DATA FOR ANALYSIS:
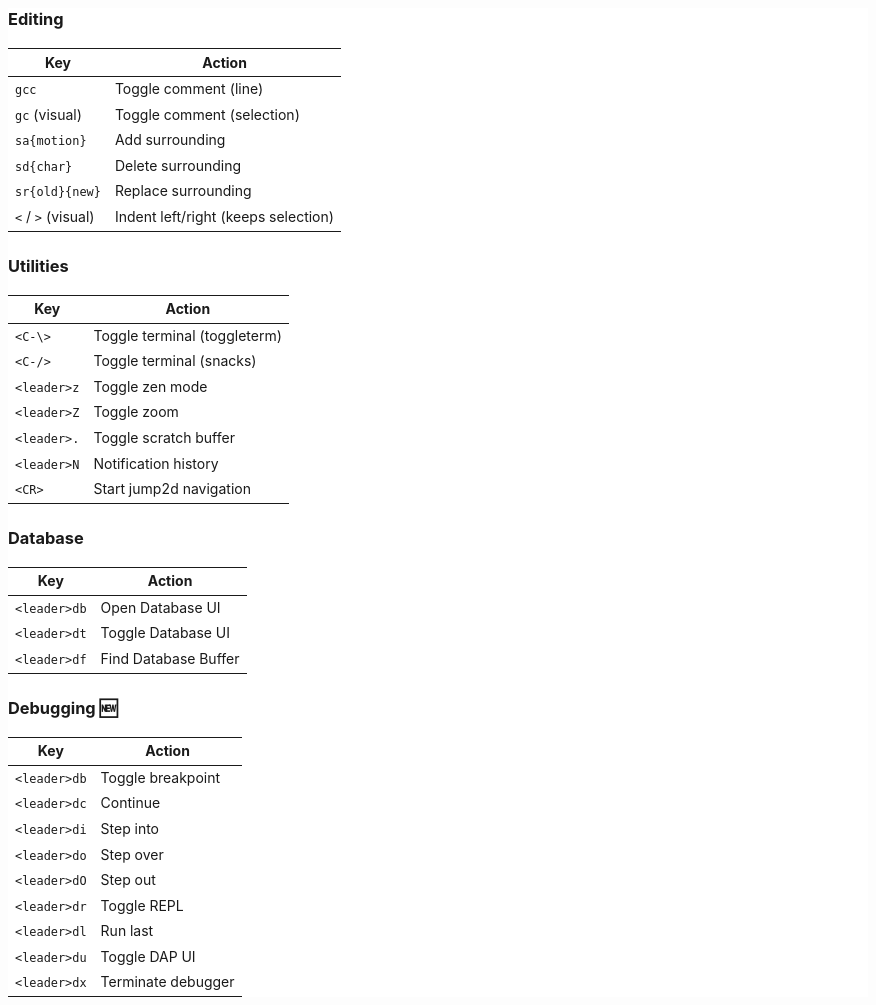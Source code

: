 ### Editing

| Key                | Action                              |
| ------------------ | ----------------------------------- |
| `gcc`              | Toggle comment (line)               |
| `gc` (visual)      | Toggle comment (selection)          |
| `sa{motion}`       | Add surrounding                     |
| `sd{char}`         | Delete surrounding                  |
| `sr{old}{new}`     | Replace surrounding                 |
| `<` / `>` (visual) | Indent left/right (keeps selection) |

### Utilities

| Key         | Action                       |
| ----------- | ---------------------------- |
| `<C-\>`     | Toggle terminal (toggleterm) |
| `<C-/>`     | Toggle terminal (snacks)     |
| `<leader>z` | Toggle zen mode              |
| `<leader>Z` | Toggle zoom                  |
| `<leader>.` | Toggle scratch buffer        |
| `<leader>N` | Notification history         |
| `<CR>`      | Start jump2d navigation      |

### Database

| Key          | Action               |
| ------------ | -------------------- |
| `<leader>db` | Open Database UI     |
| `<leader>dt` | Toggle Database UI   |
| `<leader>df` | Find Database Buffer |

### Debugging 🆕

| Key          | Action                |
| ------------ | --------------------- |
| `<leader>db` | Toggle breakpoint     |
| `<leader>dc` | Continue              |
| `<leader>di` | Step into             |
| `<leader>do` | Step over             |
| `<leader>dO` | Step out              |
| `<leader>dr` | Toggle REPL           |
| `<leader>dl` | Run last              |
| `<leader>du` | Toggle DAP UI         |
| `<leader>dx` | Terminate debugger    |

INSTRUCTIONS TO FOLLOW: Search the records for lines holding the word "Database", then copy each line you find.

EXPECTED ANSWER:
### Database
| `<leader>db` | Open Database UI     |
| `<leader>dt` | Toggle Database UI   |
| `<leader>df` | Find Database Buffer |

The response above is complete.